§ **PROVIDED RECORDS**
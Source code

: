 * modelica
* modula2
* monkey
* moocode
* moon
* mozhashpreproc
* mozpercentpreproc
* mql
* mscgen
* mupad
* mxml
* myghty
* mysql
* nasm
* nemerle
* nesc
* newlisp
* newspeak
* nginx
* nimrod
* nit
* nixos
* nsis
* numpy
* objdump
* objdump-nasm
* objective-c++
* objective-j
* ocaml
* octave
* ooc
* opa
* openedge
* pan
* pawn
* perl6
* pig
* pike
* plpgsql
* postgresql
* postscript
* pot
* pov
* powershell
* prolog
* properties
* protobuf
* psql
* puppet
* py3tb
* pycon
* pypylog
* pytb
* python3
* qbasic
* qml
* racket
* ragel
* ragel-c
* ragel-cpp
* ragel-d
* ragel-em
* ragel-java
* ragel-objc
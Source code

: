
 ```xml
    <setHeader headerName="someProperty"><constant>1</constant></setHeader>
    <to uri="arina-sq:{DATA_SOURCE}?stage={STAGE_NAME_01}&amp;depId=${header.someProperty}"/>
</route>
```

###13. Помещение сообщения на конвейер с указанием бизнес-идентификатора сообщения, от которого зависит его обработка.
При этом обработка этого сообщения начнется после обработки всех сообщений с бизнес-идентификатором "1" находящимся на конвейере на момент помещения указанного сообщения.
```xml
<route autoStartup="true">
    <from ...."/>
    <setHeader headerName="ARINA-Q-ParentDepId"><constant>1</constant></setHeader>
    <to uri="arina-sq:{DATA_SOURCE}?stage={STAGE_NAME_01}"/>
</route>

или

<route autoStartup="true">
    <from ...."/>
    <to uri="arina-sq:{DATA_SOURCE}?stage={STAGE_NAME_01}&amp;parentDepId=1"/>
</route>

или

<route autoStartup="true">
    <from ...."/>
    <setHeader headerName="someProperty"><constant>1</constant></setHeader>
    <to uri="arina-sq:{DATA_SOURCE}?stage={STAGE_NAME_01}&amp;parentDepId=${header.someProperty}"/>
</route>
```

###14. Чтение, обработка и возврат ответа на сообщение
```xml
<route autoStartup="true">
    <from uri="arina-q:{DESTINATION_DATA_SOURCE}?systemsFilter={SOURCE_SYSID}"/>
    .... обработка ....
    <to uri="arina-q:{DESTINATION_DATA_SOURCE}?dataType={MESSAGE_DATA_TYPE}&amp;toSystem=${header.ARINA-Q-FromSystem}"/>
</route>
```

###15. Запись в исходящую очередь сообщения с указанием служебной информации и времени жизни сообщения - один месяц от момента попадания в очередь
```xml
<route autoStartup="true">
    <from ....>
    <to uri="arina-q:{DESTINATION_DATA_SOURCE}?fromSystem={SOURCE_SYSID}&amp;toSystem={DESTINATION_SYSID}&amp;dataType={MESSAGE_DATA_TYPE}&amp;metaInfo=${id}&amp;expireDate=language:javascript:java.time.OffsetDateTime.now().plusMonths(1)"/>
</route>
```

§ **YOUR ASSIGNMENT**
Wherever the string "java" occurs in the records, copy the line it is in.

§ **RESPONSE**
* ragel-java
    <to uri="arina-q:{DESTINATION_DATA_SOURCE}?fromSystem={SOURCE_SYSID}&amp;toSystem={DESTINATION_SYSID}&amp;dataType={MESSAGE_DATA_TYPE}&amp;metaInfo=${id}&amp;expireDate=language:javascript:java.time.OffsetDateTime.now().plusMonths(1)"/>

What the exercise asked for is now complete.